Our hotel was a bit different from usual. There was a man at the door playing a flute. He like to play Au Claire de la Lune. When we asked him if he knew any Scottish tunes he played Frere Jaque and was very pleased with himself. The gardens were lovely and it had a large swimming pool. It felt a bit like an up market Butlins.
Orchha is famous for its vultures. Unfortunately, vultures are declining in India as hormones used to improve the fertility of cows are poisoning them. In Orchha the local farmers can't afford hormones so the vultures thrive. As we left the hotel on the second morning seven vultures were ascending on a thermal. Spiralling into the air, their enormous wings supporting their effortless flight they were a magnificent sight. Parsees are a minor religious group in India who use vultures to consume their mortal remains and nudge them into the afterlife. They have had to import smaller Egyptian vultures in some areas to ensure their place in the afterlife.
The town has some striking Cenotaphs commemorating long dead local rulers. The rulers were cremated and, later on, on the exact spot a cenotaph would be constructed in their memory.

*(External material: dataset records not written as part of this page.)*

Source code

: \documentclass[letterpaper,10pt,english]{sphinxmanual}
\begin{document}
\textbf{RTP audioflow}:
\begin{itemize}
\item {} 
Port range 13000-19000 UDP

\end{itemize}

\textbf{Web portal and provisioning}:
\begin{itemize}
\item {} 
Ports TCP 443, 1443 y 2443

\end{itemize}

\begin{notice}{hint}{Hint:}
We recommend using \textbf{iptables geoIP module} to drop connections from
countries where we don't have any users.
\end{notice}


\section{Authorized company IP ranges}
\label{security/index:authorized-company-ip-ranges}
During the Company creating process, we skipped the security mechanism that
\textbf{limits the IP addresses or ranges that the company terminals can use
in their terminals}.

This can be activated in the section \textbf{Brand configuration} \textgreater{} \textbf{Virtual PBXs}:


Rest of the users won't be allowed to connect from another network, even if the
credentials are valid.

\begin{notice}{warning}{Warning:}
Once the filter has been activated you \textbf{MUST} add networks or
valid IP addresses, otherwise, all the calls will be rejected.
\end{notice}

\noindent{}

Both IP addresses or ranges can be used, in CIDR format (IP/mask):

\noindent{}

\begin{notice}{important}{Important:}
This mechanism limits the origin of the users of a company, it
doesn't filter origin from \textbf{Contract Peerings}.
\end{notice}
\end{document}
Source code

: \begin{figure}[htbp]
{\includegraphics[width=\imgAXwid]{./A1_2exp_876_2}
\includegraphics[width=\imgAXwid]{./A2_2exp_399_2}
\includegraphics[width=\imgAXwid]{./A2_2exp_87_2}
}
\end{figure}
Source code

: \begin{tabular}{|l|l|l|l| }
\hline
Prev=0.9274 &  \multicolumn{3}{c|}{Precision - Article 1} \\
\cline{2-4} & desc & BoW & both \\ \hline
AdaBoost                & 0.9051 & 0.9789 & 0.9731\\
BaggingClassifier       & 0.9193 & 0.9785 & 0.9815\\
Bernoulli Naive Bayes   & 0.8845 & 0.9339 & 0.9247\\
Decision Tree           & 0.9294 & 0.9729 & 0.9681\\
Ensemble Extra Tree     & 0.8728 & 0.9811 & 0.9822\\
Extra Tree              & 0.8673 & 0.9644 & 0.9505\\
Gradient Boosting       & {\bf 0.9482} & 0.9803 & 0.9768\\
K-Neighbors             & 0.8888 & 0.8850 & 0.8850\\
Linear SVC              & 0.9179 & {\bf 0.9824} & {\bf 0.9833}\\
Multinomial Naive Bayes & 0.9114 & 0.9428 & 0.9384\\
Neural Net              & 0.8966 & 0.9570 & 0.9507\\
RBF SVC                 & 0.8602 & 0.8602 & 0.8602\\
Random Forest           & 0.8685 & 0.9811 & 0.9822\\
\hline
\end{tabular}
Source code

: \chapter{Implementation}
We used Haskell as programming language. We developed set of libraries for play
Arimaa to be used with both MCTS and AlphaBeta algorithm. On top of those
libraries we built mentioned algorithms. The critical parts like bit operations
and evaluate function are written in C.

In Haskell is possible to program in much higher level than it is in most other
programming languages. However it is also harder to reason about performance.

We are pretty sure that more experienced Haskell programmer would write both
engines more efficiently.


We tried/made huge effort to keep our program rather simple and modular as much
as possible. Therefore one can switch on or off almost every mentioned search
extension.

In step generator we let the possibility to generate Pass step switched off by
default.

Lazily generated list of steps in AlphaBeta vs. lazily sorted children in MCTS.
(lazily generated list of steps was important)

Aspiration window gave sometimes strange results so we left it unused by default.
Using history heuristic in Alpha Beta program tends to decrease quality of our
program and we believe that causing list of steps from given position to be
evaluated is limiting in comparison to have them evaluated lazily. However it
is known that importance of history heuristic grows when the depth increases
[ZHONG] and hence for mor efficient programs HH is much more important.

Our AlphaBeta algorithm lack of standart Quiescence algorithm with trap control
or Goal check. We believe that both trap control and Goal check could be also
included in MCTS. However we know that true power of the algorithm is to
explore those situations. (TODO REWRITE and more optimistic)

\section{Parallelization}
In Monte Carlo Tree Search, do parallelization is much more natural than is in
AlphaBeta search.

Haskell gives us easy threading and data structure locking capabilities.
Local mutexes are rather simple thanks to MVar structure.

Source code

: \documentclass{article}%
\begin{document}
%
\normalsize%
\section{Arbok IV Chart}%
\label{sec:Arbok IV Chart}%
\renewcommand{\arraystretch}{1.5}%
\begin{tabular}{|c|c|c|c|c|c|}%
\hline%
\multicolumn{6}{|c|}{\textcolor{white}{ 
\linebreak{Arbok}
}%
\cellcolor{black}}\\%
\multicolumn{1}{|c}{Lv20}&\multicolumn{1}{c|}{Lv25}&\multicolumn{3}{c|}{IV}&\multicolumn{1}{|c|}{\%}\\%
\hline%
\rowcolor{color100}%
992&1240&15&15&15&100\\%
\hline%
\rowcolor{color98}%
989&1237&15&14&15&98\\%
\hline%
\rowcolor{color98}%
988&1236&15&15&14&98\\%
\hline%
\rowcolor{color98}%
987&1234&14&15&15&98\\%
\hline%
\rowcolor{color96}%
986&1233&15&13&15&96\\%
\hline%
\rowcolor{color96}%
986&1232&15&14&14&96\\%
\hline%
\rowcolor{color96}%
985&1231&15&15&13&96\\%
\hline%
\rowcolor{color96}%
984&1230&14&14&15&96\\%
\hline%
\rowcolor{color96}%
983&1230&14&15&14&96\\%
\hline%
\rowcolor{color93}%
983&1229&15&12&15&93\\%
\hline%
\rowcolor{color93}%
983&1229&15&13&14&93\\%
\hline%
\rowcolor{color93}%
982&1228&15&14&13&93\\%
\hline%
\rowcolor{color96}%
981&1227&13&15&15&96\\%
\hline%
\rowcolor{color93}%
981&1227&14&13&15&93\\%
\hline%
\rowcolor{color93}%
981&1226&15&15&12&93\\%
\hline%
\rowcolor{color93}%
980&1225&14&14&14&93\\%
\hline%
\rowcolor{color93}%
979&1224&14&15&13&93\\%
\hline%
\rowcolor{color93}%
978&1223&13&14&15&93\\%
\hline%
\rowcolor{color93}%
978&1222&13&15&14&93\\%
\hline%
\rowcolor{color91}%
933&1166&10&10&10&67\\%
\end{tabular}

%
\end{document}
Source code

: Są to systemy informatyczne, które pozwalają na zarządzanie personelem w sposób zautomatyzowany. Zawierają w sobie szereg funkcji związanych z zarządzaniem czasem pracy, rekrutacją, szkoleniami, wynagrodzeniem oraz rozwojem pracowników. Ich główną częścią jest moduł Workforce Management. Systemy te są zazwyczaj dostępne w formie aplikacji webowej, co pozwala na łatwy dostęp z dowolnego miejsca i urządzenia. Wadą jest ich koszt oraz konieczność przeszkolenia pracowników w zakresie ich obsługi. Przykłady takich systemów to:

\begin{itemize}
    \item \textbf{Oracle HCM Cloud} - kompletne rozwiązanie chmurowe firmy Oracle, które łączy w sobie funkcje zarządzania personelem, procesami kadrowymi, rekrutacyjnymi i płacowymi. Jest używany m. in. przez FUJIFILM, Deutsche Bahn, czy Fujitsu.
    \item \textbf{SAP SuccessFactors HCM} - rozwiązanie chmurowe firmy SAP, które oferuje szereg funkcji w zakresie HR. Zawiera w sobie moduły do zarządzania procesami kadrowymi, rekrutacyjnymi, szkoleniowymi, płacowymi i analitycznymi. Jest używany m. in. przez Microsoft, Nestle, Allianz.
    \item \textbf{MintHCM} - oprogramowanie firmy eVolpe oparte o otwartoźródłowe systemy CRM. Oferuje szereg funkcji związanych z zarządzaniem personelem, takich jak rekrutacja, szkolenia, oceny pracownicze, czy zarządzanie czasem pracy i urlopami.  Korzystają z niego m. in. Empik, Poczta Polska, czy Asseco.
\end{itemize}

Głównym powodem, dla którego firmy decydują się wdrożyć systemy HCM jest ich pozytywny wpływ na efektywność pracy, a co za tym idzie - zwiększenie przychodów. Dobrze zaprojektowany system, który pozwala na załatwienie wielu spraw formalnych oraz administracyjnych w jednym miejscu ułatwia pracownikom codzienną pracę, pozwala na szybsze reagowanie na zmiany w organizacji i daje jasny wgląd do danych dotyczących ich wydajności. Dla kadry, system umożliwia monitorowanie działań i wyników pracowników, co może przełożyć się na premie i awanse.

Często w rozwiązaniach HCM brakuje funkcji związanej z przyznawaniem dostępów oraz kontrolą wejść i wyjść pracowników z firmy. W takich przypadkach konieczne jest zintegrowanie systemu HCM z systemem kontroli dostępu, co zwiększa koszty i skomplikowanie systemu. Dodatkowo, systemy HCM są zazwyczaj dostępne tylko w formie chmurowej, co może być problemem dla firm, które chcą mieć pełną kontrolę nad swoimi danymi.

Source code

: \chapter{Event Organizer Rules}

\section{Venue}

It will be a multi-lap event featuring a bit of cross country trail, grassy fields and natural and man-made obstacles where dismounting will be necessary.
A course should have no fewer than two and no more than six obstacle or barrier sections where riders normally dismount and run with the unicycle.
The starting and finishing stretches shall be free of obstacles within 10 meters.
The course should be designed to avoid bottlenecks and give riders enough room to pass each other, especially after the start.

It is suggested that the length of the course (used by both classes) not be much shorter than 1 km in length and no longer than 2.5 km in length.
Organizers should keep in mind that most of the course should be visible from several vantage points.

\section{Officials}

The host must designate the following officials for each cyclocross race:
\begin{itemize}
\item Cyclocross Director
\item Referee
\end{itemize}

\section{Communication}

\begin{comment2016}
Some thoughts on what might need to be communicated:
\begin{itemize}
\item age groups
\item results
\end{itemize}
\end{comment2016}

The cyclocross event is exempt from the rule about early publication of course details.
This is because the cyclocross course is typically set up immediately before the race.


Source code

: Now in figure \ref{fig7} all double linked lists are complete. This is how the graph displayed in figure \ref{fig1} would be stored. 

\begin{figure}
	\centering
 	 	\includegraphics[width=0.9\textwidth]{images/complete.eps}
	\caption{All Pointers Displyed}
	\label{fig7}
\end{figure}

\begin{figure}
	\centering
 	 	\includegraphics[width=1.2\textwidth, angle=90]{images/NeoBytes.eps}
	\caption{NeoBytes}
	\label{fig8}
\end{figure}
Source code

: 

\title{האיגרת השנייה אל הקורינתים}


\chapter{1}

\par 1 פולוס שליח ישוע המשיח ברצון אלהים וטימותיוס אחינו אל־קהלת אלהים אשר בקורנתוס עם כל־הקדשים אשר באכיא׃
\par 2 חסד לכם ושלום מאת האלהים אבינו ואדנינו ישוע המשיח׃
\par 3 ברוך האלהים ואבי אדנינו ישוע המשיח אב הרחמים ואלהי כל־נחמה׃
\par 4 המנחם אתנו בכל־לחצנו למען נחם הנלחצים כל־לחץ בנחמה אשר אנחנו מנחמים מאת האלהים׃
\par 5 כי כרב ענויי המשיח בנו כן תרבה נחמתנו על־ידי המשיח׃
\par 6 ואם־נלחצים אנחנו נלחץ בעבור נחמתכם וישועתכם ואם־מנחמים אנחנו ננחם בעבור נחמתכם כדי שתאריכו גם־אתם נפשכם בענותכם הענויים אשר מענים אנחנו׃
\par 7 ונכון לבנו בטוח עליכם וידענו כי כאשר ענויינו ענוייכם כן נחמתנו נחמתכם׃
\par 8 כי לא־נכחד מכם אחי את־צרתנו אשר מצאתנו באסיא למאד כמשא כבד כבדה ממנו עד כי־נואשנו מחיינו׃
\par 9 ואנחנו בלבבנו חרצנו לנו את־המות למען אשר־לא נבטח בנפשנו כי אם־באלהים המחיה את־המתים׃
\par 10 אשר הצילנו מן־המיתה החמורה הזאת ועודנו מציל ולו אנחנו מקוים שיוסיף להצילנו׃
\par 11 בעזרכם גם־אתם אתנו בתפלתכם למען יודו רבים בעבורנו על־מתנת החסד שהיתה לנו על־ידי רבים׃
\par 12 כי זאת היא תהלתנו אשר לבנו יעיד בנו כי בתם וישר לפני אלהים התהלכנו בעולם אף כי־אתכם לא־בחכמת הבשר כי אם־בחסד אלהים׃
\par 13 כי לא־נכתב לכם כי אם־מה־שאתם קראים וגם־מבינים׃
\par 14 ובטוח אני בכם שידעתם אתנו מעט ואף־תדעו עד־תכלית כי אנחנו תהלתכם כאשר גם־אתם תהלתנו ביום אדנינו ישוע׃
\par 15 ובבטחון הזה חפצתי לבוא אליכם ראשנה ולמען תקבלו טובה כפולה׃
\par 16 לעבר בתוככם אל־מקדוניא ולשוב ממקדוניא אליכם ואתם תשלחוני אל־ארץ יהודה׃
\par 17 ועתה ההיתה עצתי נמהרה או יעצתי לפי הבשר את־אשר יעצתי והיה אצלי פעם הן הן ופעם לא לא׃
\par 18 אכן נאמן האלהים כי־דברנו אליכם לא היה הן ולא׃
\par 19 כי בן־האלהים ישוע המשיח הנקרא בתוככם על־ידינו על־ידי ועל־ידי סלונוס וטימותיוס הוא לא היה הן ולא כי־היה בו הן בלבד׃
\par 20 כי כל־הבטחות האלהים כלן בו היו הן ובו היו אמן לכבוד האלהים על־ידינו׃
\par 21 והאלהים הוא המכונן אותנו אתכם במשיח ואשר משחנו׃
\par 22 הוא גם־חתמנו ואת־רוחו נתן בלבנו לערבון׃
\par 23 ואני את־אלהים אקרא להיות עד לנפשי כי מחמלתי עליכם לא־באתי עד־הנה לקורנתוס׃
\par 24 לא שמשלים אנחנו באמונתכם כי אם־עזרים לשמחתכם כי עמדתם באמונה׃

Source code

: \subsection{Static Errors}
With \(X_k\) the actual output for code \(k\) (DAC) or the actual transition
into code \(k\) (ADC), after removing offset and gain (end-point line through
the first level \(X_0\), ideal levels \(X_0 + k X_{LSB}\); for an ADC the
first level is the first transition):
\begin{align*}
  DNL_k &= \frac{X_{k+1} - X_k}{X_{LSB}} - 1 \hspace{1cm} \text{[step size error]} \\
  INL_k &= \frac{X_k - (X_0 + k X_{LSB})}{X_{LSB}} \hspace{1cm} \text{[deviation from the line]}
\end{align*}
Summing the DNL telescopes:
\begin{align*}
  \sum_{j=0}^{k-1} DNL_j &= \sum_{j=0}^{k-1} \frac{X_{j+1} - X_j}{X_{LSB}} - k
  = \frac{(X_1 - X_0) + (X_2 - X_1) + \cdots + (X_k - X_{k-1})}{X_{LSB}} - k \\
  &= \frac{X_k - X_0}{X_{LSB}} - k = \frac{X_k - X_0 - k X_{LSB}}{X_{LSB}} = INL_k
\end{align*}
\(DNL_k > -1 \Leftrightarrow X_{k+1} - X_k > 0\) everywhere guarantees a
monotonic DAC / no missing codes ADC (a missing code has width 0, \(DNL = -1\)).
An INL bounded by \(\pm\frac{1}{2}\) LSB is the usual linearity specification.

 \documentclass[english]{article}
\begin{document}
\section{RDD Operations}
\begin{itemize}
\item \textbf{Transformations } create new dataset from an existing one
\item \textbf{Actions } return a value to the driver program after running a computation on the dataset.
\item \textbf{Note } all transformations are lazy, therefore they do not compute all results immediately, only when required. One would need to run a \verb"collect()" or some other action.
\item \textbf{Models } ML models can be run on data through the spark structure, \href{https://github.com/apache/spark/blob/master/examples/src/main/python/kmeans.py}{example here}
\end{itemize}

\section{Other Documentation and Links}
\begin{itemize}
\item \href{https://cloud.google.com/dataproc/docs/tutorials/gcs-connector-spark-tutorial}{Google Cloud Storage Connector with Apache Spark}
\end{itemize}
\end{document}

We spent the evening in prayer at the local Hindu temple. The locally preferred deity, Vishnu, had honoured the temple by saving its founder from drowning and providing a little statue of himself. The statue lives in the temple and is revealed to the believers twice daily when offerings of food, sweets and money are accepted on its behalf by the priests. There is much chanting and a great rush to be the first to make an offering. In return the devotees are sprayed with water from the Ganges. You can't knock it though - we prayed for hot water and were on the receiving end of a minor miracle.
The next morning 9 of us piled into a Tuk Tuk and made our way to a cookery class. This was held in the living room of a village lady's house where our instructor, ably assisted by her 2 year old son, demonstrated 10 recipes which we all enjoyed for lunch. Our cook also applied Henna to the ladies and Susan now has a very well turned out ankle.
Suitably stuffed it was time to make our way to our next destination via a paper factory. This factory uses recycled cotton and specifically employs mostly female workers to produce high quality paper products. These products include graduation certificates with special watermarks and the 'star' that we have in our extension at home.